Whenever the word "workdir" turns up in a line below, that line should be copied.

##############################

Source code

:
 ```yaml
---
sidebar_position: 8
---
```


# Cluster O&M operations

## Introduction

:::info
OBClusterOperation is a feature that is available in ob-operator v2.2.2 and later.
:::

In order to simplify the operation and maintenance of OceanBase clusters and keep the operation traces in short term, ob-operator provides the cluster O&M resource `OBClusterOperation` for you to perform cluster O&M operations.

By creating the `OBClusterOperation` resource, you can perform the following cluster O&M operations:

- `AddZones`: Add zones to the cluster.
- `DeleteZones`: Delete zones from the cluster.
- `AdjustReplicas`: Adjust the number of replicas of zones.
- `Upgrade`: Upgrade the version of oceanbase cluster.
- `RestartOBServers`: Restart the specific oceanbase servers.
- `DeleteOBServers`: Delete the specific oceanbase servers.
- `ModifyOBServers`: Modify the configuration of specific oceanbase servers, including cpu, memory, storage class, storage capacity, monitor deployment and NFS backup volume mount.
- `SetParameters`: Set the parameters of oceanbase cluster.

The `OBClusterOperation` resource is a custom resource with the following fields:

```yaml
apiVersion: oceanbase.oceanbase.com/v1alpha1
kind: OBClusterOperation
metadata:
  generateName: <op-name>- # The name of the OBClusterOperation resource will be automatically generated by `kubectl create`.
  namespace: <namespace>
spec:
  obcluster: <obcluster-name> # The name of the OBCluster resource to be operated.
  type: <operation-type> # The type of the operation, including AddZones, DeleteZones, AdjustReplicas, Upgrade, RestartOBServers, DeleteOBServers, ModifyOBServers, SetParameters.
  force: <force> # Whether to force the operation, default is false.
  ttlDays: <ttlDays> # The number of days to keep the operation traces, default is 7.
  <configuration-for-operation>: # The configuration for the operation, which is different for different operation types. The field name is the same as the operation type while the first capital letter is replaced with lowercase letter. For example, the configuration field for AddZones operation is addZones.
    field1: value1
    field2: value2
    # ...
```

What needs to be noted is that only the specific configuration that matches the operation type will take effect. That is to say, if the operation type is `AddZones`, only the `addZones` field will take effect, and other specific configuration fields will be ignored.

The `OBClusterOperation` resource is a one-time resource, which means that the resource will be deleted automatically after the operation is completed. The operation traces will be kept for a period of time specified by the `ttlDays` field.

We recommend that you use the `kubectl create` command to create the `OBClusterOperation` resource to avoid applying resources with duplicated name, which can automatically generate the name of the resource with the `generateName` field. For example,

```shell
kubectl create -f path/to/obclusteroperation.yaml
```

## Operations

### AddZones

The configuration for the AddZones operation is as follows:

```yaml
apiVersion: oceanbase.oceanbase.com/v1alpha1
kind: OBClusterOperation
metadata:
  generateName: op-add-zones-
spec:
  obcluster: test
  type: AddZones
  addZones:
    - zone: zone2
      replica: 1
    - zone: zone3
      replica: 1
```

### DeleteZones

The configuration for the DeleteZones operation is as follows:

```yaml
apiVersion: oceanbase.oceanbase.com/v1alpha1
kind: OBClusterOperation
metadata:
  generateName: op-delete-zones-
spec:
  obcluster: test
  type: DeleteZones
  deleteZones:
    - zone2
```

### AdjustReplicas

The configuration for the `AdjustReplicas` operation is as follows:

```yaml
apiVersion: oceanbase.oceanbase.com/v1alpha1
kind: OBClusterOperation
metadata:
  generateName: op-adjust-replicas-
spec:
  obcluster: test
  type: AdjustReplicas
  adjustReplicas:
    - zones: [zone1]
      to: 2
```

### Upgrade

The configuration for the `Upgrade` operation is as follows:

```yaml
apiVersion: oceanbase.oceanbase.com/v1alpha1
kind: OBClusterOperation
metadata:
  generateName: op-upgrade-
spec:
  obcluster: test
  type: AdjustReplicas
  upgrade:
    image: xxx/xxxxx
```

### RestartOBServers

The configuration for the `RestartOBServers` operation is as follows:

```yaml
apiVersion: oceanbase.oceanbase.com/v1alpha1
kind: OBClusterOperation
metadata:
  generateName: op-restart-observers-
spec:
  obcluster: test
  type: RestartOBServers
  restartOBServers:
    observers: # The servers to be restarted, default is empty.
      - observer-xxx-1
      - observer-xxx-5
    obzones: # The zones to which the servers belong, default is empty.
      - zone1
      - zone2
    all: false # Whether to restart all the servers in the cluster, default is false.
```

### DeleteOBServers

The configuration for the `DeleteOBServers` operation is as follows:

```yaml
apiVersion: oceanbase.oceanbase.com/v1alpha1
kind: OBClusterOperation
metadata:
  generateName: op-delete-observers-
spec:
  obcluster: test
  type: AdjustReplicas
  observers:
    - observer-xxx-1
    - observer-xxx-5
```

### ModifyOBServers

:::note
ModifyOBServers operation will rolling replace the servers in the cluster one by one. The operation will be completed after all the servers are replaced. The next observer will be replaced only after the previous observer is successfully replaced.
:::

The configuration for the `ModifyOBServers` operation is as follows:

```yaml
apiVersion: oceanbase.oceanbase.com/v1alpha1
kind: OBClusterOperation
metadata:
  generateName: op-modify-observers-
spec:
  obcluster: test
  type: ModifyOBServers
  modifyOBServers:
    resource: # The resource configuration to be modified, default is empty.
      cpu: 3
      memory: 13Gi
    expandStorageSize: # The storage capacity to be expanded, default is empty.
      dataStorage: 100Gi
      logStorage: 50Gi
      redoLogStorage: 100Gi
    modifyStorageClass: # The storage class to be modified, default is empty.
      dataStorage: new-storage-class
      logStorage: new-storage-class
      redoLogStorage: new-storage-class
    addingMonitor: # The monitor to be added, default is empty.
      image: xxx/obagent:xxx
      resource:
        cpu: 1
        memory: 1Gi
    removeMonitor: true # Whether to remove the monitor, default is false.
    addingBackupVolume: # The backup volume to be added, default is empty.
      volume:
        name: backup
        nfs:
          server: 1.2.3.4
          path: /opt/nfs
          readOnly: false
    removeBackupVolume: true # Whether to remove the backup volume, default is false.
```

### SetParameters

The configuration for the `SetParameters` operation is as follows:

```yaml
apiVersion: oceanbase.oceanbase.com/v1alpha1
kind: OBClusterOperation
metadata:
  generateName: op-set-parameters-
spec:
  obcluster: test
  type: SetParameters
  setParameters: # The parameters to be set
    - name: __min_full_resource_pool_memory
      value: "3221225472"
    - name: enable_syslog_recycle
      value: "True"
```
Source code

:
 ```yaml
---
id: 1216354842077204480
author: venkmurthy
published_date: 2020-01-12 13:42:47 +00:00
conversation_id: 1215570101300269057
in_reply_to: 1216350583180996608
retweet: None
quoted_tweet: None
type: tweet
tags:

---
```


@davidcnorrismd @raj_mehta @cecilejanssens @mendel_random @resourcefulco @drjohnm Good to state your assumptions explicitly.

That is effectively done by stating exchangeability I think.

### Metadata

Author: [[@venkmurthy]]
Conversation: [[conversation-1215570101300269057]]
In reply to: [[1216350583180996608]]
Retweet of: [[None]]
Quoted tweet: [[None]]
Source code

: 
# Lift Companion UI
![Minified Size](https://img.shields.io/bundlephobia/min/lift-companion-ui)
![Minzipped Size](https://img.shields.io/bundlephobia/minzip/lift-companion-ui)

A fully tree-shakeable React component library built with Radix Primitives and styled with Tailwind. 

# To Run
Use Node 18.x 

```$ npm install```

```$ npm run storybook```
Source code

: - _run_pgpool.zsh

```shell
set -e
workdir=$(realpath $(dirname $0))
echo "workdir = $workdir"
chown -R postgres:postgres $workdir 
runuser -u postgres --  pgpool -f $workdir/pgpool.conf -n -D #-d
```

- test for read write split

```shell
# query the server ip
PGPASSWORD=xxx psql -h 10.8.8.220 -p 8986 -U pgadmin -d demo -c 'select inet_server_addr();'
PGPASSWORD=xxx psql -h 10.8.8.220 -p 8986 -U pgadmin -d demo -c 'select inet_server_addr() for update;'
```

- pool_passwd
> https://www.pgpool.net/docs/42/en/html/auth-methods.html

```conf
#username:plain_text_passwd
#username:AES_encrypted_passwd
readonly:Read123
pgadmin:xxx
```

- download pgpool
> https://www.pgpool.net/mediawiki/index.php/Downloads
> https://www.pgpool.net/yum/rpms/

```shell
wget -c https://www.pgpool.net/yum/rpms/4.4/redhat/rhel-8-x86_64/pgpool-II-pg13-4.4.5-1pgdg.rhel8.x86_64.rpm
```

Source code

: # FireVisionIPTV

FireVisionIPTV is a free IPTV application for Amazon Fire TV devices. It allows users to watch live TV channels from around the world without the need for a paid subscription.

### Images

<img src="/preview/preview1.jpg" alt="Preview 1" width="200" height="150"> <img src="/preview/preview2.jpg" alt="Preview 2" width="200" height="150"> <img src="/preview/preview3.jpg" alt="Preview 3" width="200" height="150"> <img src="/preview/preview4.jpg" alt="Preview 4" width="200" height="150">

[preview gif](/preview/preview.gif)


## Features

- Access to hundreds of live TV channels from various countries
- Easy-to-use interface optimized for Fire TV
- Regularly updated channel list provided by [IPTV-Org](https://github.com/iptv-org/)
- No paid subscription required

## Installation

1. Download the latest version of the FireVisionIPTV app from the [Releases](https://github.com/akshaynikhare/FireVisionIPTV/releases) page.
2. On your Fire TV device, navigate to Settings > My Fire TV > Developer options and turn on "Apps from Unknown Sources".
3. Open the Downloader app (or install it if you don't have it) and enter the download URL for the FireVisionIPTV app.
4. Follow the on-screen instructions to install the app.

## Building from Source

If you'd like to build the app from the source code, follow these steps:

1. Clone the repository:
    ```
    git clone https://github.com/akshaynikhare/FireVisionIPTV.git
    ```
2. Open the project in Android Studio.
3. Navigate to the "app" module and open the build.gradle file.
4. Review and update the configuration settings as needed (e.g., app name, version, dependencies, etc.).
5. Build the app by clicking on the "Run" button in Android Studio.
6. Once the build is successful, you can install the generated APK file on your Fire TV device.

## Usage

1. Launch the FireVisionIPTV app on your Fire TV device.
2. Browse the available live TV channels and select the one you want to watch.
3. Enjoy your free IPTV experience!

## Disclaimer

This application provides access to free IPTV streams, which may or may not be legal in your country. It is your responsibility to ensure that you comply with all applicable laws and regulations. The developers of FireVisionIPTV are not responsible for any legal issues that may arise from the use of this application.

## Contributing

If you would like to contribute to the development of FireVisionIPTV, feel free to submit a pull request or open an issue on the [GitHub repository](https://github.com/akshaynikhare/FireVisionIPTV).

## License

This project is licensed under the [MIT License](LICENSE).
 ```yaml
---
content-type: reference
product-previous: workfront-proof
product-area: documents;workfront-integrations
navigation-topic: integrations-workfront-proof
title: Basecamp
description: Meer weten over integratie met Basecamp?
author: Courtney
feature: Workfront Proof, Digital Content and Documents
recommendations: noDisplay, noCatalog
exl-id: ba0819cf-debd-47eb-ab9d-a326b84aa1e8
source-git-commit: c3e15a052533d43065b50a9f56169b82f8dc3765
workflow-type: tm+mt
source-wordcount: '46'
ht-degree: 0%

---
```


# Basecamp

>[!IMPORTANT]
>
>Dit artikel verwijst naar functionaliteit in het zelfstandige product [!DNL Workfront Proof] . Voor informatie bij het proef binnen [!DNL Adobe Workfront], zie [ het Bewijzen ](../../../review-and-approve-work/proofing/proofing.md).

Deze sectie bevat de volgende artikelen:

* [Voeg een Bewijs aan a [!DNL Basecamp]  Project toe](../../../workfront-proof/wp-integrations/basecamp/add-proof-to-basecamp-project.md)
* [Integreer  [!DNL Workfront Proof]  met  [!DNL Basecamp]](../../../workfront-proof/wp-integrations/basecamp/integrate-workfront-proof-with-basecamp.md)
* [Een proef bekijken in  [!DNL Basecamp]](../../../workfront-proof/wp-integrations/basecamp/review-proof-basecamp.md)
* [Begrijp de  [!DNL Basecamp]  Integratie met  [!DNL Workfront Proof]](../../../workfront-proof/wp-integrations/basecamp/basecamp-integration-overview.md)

##############################

**RESPONSE AREA:**
workdir=$(realpath $(dirname $0))
echo "workdir = $workdir"
chown -R postgres:postgres $workdir 
runuser -u postgres --  pgpool -f $workdir/pgpool.conf -n -D #-d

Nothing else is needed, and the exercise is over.